While I certainly encourage everybody to write the best book they can, writing the best book doesn't equate to winning a publishing lottery. Bestsellers share one common attribute that excludes most titles from even aspiring to a bestselling status, namely, they appeal to a heck of a lot of readers. I'm not going to pretend that I know how to create bestsellers, if I did, I'd have better things to to with my time than writing this crazy blog. But I think I have a pretty good feel for what books don't stand a chance of becoming bestsellers, unless they become the novelty title of the year that everybody buys and nobody reads. In eight years of corresponding with authors, the majority of titles I've heard described as potential bestsellers barely had a chance of selling beyond the author's immediate family.
Publishing is not a lottery. Unfortunately, the lottery conception has developed quite a following in the world as a sort of an equalizer, a chance for the little guy to compete with the big guy. In reality, lotteries are about a lot of little guys competing with a lot of other little guys with the proceeds going to create some upper middle-class jobs for relatives of politicians. But the conception of taking a chance and coming out trumps seems to dominate the dreams of unpublished authors in a destructive way. The belief that publishing is a lottery and a bestseller is the winning ticket leads authors to ignore the realities of the business and to excuse their own failures. I've also heard my share of conspiracy theories from authors who believe the world is suppressing their masterpiece for socio/political reasons. Trust me on this one. If a publisher thought they could make a profit on your book, they'd publish it.
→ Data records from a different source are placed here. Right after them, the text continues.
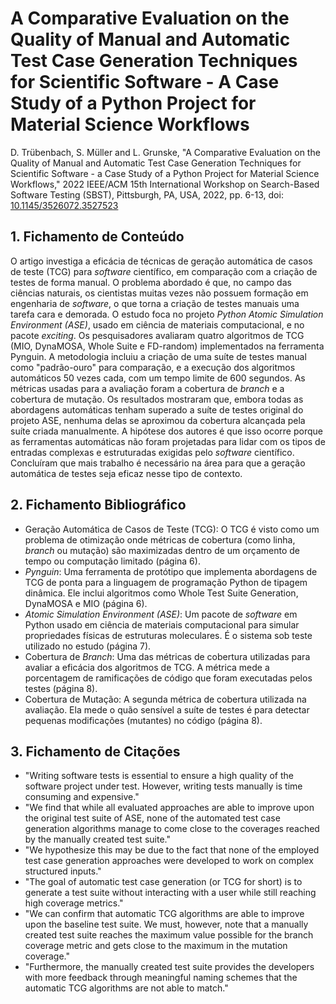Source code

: # A Comparative Evaluation on the Quality of Manual and Automatic Test Case Generation Techniques for Scientific Software - A Case Study of a Python Project for Material Science Workflows

D. Trübenbach, S. Müller and L. Grunske, "A Comparative Evaluation on the Quality of Manual and Automatic Test Case Generation Techniques for Scientific Software - a Case Study of a Python Project for Material Science Workflows," 2022 IEEE/ACM 15th International Workshop on Search-Based Software Testing (SBST), Pittsburgh, PA, USA, 2022, pp. 6-13, doi: [10.1145/3526072.3527523](https://doi.org/10.1145/3526072.3527523)


## 1. Fichamento de Conteúdo

O artigo investiga a eficácia de técnicas de geração automática de casos de teste (TCG) para _software_ científico, em comparação com a criação de testes de forma manual. O problema abordado é que, no campo das ciências naturais, os cientistas muitas vezes não possuem formação em engenharia de _software_, o que torna a criação de testes manuais uma tarefa cara e demorada. O estudo foca no projeto _Python Atomic Simulation Environment (ASE)_, usado em ciência de materiais computacional, e no pacote _exciting_. Os pesquisadores avaliaram quatro algoritmos de TCG (MIO, DynaMOSA, Whole Suite e FD-random) implementados na ferramenta Pynguin. A metodologia incluiu a criação de uma suíte de testes manual como "padrão-ouro" para comparação, e a execução dos algoritmos automáticos 50 vezes cada, com um tempo limite de 600 segundos. As métricas usadas para a avaliação foram a cobertura de _branch_ e a cobertura de mutação. Os resultados mostraram que, embora todas as abordagens automáticas tenham superado a suíte de testes original do projeto ASE, nenhuma delas se aproximou da cobertura alcançada pela suíte criada manualmente. A hipótese dos autores é que isso ocorre porque as ferramentas automáticas não foram projetadas para lidar com os tipos de entradas complexas e estruturadas exigidas pelo _software_ científico. Concluíram que mais trabalho é necessário na área para que a geração automática de testes seja eficaz nesse tipo de contexto.

## 2. Fichamento Bibliográfico

* Geração Automática de Casos de Teste (TCG): O TCG é visto como um problema de otimização onde métricas de cobertura (como linha, _branch_ ou mutação) são maximizadas dentro de um orçamento de tempo ou computação limitado (página 6).
* _Pynguin_: Uma ferramenta de protótipo que implementa abordagens de TCG de ponta para a linguagem de programação Python de tipagem dinâmica. Ele inclui algoritmos como Whole Test Suite Generation, DynaMOSA e MIO (página 6).
* _Atomic Simulation Environment (ASE)_: Um pacote de _software_ em Python usado em ciência de materiais computacional para simular propriedades físicas de estruturas moleculares. É o sistema sob teste utilizado no estudo (página 7).
* Cobertura de _Branch_: Uma das métricas de cobertura utilizadas para avaliar a eficácia dos algoritmos de TCG. A métrica mede a porcentagem de ramificações de código que foram executadas pelos testes (página 8).
* Cobertura de Mutação: A segunda métrica de cobertura utilizada na avaliação. Ela mede o quão sensível a suíte de testes é para detectar pequenas modificações (mutantes) no código (página 8).

## 3. Fichamento de Citações

* "Writing software tests is essential to ensure a high quality of the software project under test. However, writing tests manually is time consuming and expensive."
* "We find that while all evaluated approaches are able to improve upon the original test suite of ASE, none of the automated test case generation algorithms manage to come close to the coverages reached by the manually created test suite."
* "We hypothesize this may be due to the fact that none of the employed test case generation approaches were developed to work on complex structured inputs."
* "The goal of automatic test case generation (or TCG for short) is to generate a test suite without interacting with a user while still reaching high coverage metrics."
* "We can confirm that automatic TCG algorithms are able to improve upon the baseline test suite. We must, however, note that a manually created test suite reaches the maximum value possible for the branch coverage metric and gets close to the maximum in the mutation coverage."
* "Furthermore, the manually created test suite provides the developers with more feedback through meaningful naming schemes that the automatic TCG algorithms are not able to match."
I think the attraction of the bestseller lottery philosophy is that it absolves the author of all responsibility. Writing the book becomes the whole job, after which, success is supposed to be determined by a bunch of numbered ping-pong balls coming up in the right sequence. If writing books is your hobby or your quality time activity, more power to you, but if you're trying to start a self publishing company so you can earn a living, you're not going to make it. The big trade publishers employ acquisitions editors for a reason, and that reason is to pick out the commercial books. If you can't do that for yourself, your dreams are going to remain dreams.